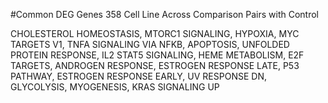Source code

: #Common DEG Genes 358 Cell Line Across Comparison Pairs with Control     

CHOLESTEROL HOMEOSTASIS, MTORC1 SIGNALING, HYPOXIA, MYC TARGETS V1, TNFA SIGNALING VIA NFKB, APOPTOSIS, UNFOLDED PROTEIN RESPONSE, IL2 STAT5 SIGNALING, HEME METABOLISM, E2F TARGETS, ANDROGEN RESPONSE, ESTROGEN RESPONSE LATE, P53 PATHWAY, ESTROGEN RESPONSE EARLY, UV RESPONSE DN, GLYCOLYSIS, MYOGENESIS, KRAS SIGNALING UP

...

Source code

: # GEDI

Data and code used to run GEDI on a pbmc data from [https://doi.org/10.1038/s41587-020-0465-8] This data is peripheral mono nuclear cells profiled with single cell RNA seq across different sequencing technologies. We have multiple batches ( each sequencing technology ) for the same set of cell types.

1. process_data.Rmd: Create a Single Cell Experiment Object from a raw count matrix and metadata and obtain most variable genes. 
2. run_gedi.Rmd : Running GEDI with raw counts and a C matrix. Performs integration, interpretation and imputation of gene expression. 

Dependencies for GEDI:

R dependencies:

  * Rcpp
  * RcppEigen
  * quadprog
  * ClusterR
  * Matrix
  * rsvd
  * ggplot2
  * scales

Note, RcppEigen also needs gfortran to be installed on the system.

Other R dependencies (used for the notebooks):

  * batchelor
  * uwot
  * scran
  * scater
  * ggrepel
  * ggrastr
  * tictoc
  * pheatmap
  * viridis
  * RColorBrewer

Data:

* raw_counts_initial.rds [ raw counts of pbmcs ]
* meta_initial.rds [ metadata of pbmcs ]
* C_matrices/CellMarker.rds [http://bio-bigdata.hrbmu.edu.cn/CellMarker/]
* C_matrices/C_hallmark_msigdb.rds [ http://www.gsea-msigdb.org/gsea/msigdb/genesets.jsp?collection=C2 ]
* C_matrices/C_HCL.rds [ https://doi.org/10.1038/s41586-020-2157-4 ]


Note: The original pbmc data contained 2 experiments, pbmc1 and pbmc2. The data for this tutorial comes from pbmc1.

* * *

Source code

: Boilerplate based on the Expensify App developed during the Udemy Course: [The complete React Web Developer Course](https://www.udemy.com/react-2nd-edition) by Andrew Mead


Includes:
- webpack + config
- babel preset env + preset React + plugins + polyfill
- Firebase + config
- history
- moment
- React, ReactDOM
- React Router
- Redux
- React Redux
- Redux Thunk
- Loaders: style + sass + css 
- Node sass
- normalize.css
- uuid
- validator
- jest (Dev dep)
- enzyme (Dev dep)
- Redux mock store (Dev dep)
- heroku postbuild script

ACTIVITY
Among the records above, which lines hold the word "React"? Copy each one.

RESPONSE TO THIS TASK
: Boilerplate based on the Expensify App developed during the Udemy Course: [The complete React Web Developer Course](https://www.udemy.com/react-2nd-edition) by Andrew Mead
- babel preset env + preset React + plugins + polyfill
- React, ReactDOM
- React Router
- React Redux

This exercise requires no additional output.